=== Material for this exercise ===
+-------+

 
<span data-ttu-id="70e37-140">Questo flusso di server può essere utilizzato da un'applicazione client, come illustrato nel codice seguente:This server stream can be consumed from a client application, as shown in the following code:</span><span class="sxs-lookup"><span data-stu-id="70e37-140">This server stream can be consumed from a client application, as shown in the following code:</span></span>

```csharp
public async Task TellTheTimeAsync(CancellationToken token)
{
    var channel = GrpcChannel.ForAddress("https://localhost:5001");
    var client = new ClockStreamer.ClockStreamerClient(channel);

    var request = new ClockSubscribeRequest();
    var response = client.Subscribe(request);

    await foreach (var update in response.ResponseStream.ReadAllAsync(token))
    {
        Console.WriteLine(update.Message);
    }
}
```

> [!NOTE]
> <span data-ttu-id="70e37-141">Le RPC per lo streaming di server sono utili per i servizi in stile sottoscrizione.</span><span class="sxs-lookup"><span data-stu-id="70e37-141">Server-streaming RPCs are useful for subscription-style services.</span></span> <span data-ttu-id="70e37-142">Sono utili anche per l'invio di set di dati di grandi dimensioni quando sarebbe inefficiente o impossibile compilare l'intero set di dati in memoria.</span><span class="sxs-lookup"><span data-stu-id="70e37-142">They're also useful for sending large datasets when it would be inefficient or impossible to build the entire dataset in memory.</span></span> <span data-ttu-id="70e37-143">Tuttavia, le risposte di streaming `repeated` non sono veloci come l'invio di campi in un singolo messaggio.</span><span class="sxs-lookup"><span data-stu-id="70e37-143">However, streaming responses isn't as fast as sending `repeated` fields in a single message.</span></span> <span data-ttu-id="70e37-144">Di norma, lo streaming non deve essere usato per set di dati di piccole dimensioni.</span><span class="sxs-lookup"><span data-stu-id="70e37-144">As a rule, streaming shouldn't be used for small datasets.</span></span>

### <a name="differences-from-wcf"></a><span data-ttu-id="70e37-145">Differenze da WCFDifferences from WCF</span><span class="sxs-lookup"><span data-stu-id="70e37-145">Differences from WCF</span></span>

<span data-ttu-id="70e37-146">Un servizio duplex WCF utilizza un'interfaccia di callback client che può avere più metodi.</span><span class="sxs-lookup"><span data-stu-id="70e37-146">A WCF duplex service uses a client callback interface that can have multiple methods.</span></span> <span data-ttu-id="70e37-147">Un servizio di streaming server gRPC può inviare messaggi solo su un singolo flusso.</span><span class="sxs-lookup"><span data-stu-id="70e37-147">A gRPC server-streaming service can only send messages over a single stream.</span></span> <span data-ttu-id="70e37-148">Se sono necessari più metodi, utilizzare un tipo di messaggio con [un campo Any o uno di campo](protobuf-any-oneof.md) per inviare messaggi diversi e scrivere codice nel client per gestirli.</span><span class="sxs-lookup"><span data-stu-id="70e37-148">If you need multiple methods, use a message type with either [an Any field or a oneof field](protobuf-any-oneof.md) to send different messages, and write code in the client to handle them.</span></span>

+-------+

=== What the task asks ===
Find the word "from" in the entries above, then copy each line that holds it.

=== Solution to this task ===
<span data-ttu-id="70e37-140">Questo flusso di server può essere utilizzato da un'applicazione client, come illustrato nel codice seguente:This server stream can be consumed from a client application, as shown in the following code:</span><span class="sxs-lookup"><span data-stu-id="70e37-140">This server stream can be consumed from a client application, as shown in the following code:</span></span>
### <a name="differences-from-wcf"></a><span data-ttu-id="70e37-145">Differenze da WCFDifferences from WCF</span><span class="sxs-lookup"><span data-stu-id="70e37-145">Differences from WCF</span></span>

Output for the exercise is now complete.